The AI chip industry has recognized the Memory Wall, but most players are attacking it piecemeal. Qoresic is the only company treating SRAM rotation as a first-order architectural primitive, co-designed end-to-end from the SRAM cell level to the AI compiler stack.
| Company / Product | SRAM Strategy | 3D SRAM Stack | Compiler-Aware Cache | AI DTCO |
|---|---|---|---|---|
| NVIDIA H100/B200 | Large 2D L2 on logic die | No | Partial | Partial |
| AMD Instinct MI300X | HBM-centric; flat SRAM | No | Partial | No |
| AMD 3D V-Cache (CPU) | Stacked SRAM via SoIC | Yes (CPU only) | No | No |
| Google TPU v5 | Large on-chip HBM interface | No | Yes (XLA) | Partial |
| Cerebras WSE | Distributed on-chip SRAM (wafer-scale) | No | Yes | Partial |
| Qoresic (SRAM Rotation) | Z-axis rotated, AI DTCO-optimized | Yes — AI-native | Yes — full stack | Yes — first-class |
The semiconductor industry is converging on Z-axis memory as the defining architectural choice of the 2020s. Qoresic's roadmap anticipates this convergence and positions each generation to exploit the most advanced process capabilities available.
Single SRAM die stacked above logic via SoIC hybrid bonding (9–4 µm pitch). 3–8× L2/L3 capacity expansion. Thermal-aware placement, KGD-screened yield, BSPDN power delivery. Volume production-ready using leading-edge N3/N2 logic + SRAM specialty node.
Two or more SRAM dice bonded in series. Ultra-fine pitch (<2 µm) hybrid bonding. Independent power domains per SRAM layer. Active-cooling integrated into inter-die gap. Compute-in-Memory (CIM) SRAM tiles for on-chip matrix-vector multiply with zero off-chip data movement.
True sequential 3D fabrication: SRAM transistors built as BEOL layers directly above the logic die. Eliminates bonding parasitics entirely. CFET-based SRAM cell enables 3D bit cell with <0.02 µm² area. Enables AI chips with effectively unlimited on-chip cache at logic-die density, rendering the Memory Wall obsolete.
Integration of embedded STT-MRAM or SOT-MRAM alongside SRAM in the rotated stack. MRAM provides non-volatile storage with near-SRAM access latency, enabling persistent model weights and KV-cache state across power cycles — transforming the AI chip into a stateful compute engine.
The semiconductor industry's AI era is not limited by the number of transistors it can pack onto a logic die.
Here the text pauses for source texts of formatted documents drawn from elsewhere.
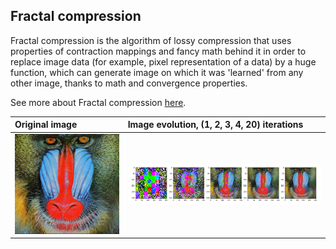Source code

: ## Fractal compression

Fractal compression is the algorithm of lossy compression that uses properties of contraction mappings and fancy math behind it in order to replace image data (for example, pixel representation of a data) by a huge function, which can generate image on which it was 'learned' from any other image, thanks to math and convergence properties.

See more about Fractal compression [here](https://en.wikipedia.org/wiki/Fractal_compression).

|Original image | Image evolution, (1, 2, 3, 4, 20) iterations |
|:--------------|:----------------|
|![Original image](test_files/baboon.bmp)| ![Image evolution, (1, 2, 3, 4, 20) iterations](images/baboon_evolution.png)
It is limited by how fast those transistors can access the data they need to compute. Every benchmark, every utilization study, and every real-world AI deployment confirms the same truth: memory is the bottleneck.
2D SRAM scaling is physically exhausted. DRAM bandwidth, while improving, can never bridge the latency and energy gap between far memory and near-compute. The only architectural move that fundamentally solves the problem — without invoking exotic unproven technology — is to rotate SRAM into the Z axis and bond it directly above the logic die.
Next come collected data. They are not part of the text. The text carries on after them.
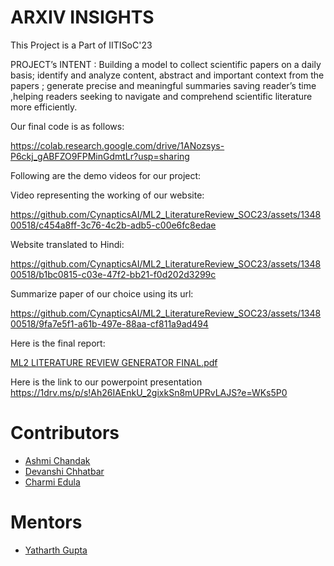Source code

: # ARXIV INSIGHTS

This Project is a Part of IITISoC'23

PROJECT’s INTENT : 
Building a model to collect scientific papers on a daily basis;
identify and analyze content, abstract and important context from the papers ;
generate precise and meaningful summaries saving reader’s time ,helping readers
seeking to navigate and comprehend scientific literature more efficiently.


Our final code is as follows:

https://colab.research.google.com/drive/1ANozsys-P6ckj_gABFZO9FPMinGdmtLr?usp=sharing

Following are the demo videos for our project:

Video representing the working of our website: 

https://github.com/CynapticsAI/ML2_LiteratureReview_SOC23/assets/134800518/c454a8ff-3c76-4c2b-adb5-c00e6fc8edae


Website translated to Hindi: 

https://github.com/CynapticsAI/ML2_LiteratureReview_SOC23/assets/134800518/b1bc0815-c03e-47f2-bb21-f0d202d3299c



Summarize paper of our choice using its url:

https://github.com/CynapticsAI/ML2_LiteratureReview_SOC23/assets/134800518/9fa7e5f1-a61b-497e-88aa-cf811a9ad494




Here is the final report:

[ML2 LITERATURE REVIEW GENERATOR FINAL.pdf](https://github.com/CynapticsAI/ML2_LiteratureReview_SOC23/files/12165795/ML2.LITERATURE.REVIEW.GENERATOR.FINAL.pdf)

Here is the link to our powerpoint presentation
https://1drv.ms/p/s!Ah26IAEnkU_2gixkSn8mUPRvLAJS?e=WKs5P0



# Contributors
- [Ashmi Chandak](https://github.com/ashmi004)
- [Devanshi Chhatbar](https://github.com/devanshi00)
- [Charmi Edula](https://github.com/charmi2109)

# Mentors
- [Yatharth Gupta](https://github.com/Warlord-K)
Qoresic builds this insight into every layer of its stack: from SRAM cell design and thermal management, through DTCO co-optimization and BSPDN power delivery, to the compiler runtime that manages the rotated cache hierarchy transparently for AI workloads. The result is an AI platform where tensor cores run at full utilization, inference latency drops 5–20×, and energy per token shrinks by an order of magnitude.
Qoresic does not merely build chips. Qoresic builds the memory architecture the AI era demands — and SRAM Rotation is how we deliver it.